**WHAT IS BEING ASKED**
Copy each line below in which the word "setlength" occurs.

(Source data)
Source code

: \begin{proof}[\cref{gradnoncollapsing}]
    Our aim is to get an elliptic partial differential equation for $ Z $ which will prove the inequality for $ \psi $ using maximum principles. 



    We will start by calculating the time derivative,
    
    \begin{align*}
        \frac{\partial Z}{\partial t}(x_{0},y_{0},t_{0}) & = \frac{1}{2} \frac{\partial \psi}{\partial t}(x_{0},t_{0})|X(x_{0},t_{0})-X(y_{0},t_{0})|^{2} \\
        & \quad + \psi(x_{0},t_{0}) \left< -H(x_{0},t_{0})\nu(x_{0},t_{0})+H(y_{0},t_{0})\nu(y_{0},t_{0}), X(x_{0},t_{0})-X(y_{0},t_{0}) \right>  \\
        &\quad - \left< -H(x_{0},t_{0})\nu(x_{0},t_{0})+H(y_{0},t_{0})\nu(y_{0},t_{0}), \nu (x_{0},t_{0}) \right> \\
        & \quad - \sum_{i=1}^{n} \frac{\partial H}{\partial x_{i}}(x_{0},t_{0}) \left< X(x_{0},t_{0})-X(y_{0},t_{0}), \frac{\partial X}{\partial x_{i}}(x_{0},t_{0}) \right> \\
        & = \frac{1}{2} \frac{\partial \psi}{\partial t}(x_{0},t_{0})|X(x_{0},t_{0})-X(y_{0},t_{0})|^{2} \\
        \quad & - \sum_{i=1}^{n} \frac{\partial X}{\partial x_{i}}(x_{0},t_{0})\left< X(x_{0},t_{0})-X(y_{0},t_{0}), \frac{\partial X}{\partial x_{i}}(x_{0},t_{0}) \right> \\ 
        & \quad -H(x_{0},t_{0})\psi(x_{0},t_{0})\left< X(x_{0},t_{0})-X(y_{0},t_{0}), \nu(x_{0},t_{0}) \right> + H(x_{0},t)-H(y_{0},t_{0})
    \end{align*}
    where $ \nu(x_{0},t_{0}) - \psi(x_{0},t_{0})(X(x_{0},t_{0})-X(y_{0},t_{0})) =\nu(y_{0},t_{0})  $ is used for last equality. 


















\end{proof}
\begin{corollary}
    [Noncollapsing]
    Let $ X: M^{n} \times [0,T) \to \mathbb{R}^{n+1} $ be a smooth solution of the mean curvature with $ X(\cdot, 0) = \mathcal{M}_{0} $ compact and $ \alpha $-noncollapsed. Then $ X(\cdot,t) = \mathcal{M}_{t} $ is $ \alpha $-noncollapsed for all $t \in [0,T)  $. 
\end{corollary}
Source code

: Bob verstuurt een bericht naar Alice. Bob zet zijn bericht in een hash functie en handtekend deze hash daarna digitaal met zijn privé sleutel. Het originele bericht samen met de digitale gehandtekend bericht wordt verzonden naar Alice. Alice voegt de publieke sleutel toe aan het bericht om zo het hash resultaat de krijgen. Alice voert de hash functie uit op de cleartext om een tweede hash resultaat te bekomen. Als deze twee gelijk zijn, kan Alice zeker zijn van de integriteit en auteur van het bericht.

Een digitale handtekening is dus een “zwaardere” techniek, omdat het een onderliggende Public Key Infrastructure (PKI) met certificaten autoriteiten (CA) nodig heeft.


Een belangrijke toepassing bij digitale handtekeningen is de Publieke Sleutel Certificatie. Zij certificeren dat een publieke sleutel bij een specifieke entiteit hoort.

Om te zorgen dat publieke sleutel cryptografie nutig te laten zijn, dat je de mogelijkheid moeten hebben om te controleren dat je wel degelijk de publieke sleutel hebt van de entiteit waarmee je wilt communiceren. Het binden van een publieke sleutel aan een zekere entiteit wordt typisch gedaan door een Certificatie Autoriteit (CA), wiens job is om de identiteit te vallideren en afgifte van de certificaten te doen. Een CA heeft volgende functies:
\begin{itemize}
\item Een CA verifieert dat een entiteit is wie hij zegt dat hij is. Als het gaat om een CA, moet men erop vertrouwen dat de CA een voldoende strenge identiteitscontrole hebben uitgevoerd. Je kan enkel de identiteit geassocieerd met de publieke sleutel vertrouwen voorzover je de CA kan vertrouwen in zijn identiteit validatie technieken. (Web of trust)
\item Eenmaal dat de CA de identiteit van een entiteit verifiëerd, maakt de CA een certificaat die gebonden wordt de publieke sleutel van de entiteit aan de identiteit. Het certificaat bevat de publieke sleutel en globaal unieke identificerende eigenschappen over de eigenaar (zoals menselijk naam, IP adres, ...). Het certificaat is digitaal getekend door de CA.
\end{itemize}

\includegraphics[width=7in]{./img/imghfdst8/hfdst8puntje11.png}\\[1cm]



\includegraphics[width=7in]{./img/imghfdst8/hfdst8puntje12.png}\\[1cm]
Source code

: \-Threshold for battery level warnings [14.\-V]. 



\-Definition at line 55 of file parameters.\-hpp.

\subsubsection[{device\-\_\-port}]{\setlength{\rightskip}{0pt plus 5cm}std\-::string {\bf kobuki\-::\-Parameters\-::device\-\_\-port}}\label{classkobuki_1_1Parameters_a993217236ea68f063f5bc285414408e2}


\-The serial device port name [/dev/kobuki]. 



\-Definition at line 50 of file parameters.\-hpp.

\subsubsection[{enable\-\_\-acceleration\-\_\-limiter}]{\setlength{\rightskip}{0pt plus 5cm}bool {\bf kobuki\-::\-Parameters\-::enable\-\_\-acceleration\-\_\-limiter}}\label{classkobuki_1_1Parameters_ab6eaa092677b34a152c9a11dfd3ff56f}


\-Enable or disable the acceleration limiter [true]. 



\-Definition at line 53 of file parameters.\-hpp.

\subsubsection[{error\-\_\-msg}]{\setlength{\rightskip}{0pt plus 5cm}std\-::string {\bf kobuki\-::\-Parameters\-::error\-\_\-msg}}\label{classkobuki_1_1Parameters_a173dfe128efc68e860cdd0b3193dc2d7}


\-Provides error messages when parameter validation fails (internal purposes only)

**ANSWER TO THE PROBLEM**
\subsubsection[{device\-\_\-port}]{\setlength{\rightskip}{0pt plus 5cm}std\-::string {\bf kobuki\-::\-Parameters\-::device\-\_\-port}}\label{classkobuki_1_1Parameters_a993217236ea68f063f5bc285414408e2}
\subsubsection[{enable\-\_\-acceleration\-\_\-limiter}]{\setlength{\rightskip}{0pt plus 5cm}bool {\bf kobuki\-::\-Parameters\-::enable\-\_\-acceleration\-\_\-limiter}}\label{classkobuki_1_1Parameters_ab6eaa092677b34a152c9a11dfd3ff56f}
\subsubsection[{error\-\_\-msg}]{\setlength{\rightskip}{0pt plus 5cm}std\-::string {\bf kobuki\-::\-Parameters\-::error\-\_\-msg}}\label{classkobuki_1_1Parameters_a173dfe128efc68e860cdd0b3193dc2d7}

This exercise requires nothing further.